For most of my life, I asked one question in moments of uncertainty: how do I get through this? How do I work harder, be stronger, figure it out faster? And then I’d spend time beating myself up for why I was still struggling to get clarity, finally create the change that would give me better balance or a deeper sense of peace long-term, despite all of the work I kept putting in.
And it wasn’t until I started doing this work that I came to understand what I was feeling, struggling with, and experiencing were common struggles. And if you can relate, I want you to know that you’re not alone and nothing is wrong with you.
After years of going through this, eventually, I had to learn to ask a different question: what if this could be easier? Not less meaningful, not less ambitious, not less impactful—just easier. Easier because I’m no longer forcing myself into ways of working, leading, or living that are out of alignment with how I’m naturally wired to thrive.
Ease does not come from doing less of what matters. It comes from letting go of what no longer does. And in doing so, you open up space for relationships, opportunities, and moments that are more meaningful and more aligned.
Here’s what I know to be true. We often become so focused on outdoing our best or setting goals to achieve things we haven’t yet hit, but most of the time, raising the floor is the fastest and most effective way to achieve what you want out of life by shortening the depth and duration of your worst moments—hours, weeks, months, years.
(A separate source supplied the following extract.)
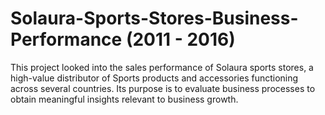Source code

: # Solaura-Sports-Stores-Business-Performance (2011 - 2016)
This project looked into the sales performance of Solaura sports stores, a high-value distributor of Sports products and accessories functioning across several countries. Its purpose is to evaluate business processes to obtain meaningful insights relevant to business growth.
So before you set new goals, before you decide what you want to accomplish next year, I want to offer you three simple but very effective questions. And you don’t need in-depth answers right now. Just notice what comes up intuitively, that very first thought or emotion that rises.
Question number one: what am I still doing that feels difficult or is getting heavier carrying?
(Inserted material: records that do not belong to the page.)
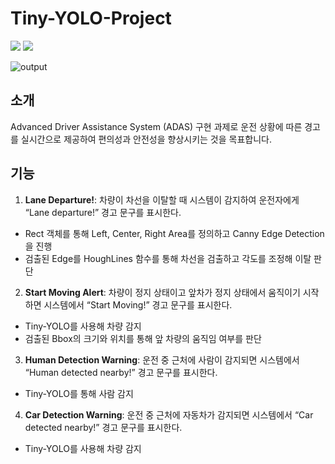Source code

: # Tiny-YOLO-Project

<img src="https://img.shields.io/badge/C++-00599C?style=for-the-badge&logo=C%2B%2B&logoColor=white"> <img src="https://img.shields.io/badge/OpenCV-5C3EE8?style=for-the-badge&logo=OpenCV&logoColor=white"> 

![output](./output/output.gif)

## 소개
Advanced Driver Assistance System (ADAS) 구현 과제로 운전 상황에 따른 경고를 실시간으로 제공하여 편의성과 안전성을 향상시키는 것을 목표합니다.

## 기능

1. **Lane Departure!**: 차량이 차선을 이탈할 때 시스템이 감지하여 운전자에게 “Lane departure!” 경고 문구를 표시한다.
 - Rect 객체를 통해 Left, Center, Right Area를 정의하고 Canny Edge Detection을 진행
 - 검출된 Edge를 HoughLines 함수를 통해 차선을 검출하고 각도를 조정해 이탈 판단

2. **Start Moving Alert**: 차량이 정지 상태이고 앞차가 정지 상태에서 움직이기 시작하면 시스템에서 “Start Moving!” 경고 문구를 표시한다.
 - Tiny-YOLO를 사용해 차량 감지
 - 검출된 Bbox의 크기와 위치를 통해 앞 차량의 움직임 여부를 판단
3. **Human Detection Warning**: 운전 중 근처에 사람이 감지되면 시스템에서 “Human detected nearby!” 경고 문구를 표시한다.
 - Tiny-YOLO를 통해 사람 감지
4. **Car Detection Warning**: 운전 중 근처에 자동차가 감지되면 시스템에서 “Car detected nearby!” 경고 문구를 표시한다.
 - Tiny-YOLO를 사용해 차량 감지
Question number two: what one problem, if solved, would massively improve my life?
And then finally, ask yourself, now that you know the answers to those two questions, what do you need to get the clarity and resources necessary to make those changes?
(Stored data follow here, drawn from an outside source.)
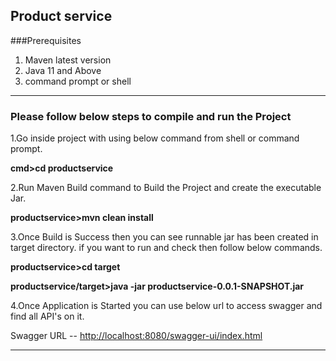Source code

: Product service
---
###Prerequisites

1. Maven latest version
2. Java 11 and Above
3. command prompt or shell


---
 
### Please follow below steps to compile and run the Project


1.Go inside project with using below command from shell or command prompt.

**cmd>cd productservice**

2.Run Maven Build command to Build the Project and create the executable Jar.

**productservice>mvn clean install**

3.Once Build is Success then you can see runnable jar has been created in target directory. if you want to run and check then follow below commands.

**productservice>cd target** 

**productservice/target>java -jar productservice-0.0.1-SNAPSHOT.jar** 

4.Once Application is Started you can use below url to access swagger and find all API's on it.


Swagger URL  -- <http://localhost:8080/swagger-ui/index.html>

---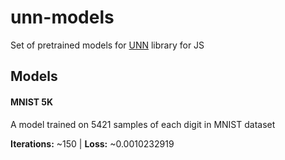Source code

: # unn-models
Set of pretrained models for [UNN](https://github.com/photopea/UNN.js) library for JS
## Models
#### MNIST 5K
A model trained on 5421 samples of each digit in MNIST dataset

**Iterations:** ~150 | **Loss:** ~0.0010232919
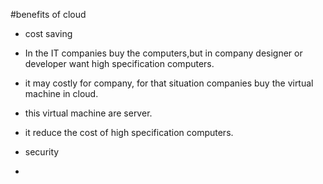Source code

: #benefits of cloud
  - cost saving
   - In the IT companies buy the computers,but in company designer or developer want high specification computers.
   - it may costly for company, for that situation companies buy the virtual machine in cloud.
   - this virtual machine are server.
   - it reduce the cost of high specification computers.
  
 - security 
  - 

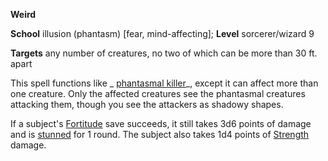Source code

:  **Weird**

**School** illusion (phantasm) [fear, mind-affecting]; **Level** sorcerer/wizard 9

**Targets** any number of creatures, no two of which can be more than 30 ft. apart

This spell functions like _ [phantasmal killer](phantasmalKiller.md#_phantasmal-killer)_, except it can affect more than one creature. Only the affected creatures see the phantasmal creatures attacking them, though you see the attackers as shadowy shapes.

If a subject's [Fortitude](../combat.md#_fortitude) save succeeds, it still takes 3d6 points of damage and is [stunned](../glossary.md#_stunned) for 1 round. The subject also takes 1d4 points of [Strength](../gettingStarted.md#_strength) damage.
An old mentor of mine used to say that people are so frustrated, but they have both their foot on the gas and the other one stuck on the brakes. And it’s such a beautiful analogy. We often keep pushing harder on the gas and the wheels are just spinning, but what we really need to do is remove our foot from the brake by no longer holding onto or doing the things that are keeping us from the direction that we want to go.
This season might be one of refinement or one of change for you, but as I’ve seen in almost all cases, it’s likely asking you to stop carrying what no longer serves.
You don’t have to figure out everything on January 1st. Clarity often comes after we let go, not before. But if you feel like you’re standing on the edge of something—not because everything is wrong, but because something no longer fits—that’s information worth listening to. And it may very well be the opportunity that unlocks the next stage of possibility for your life.
Thank you so much for being here and for being a part of the Impact with Ease community.
I hope you have a wonderful rest of the week. And as always, lead with intention and create your impact with ease.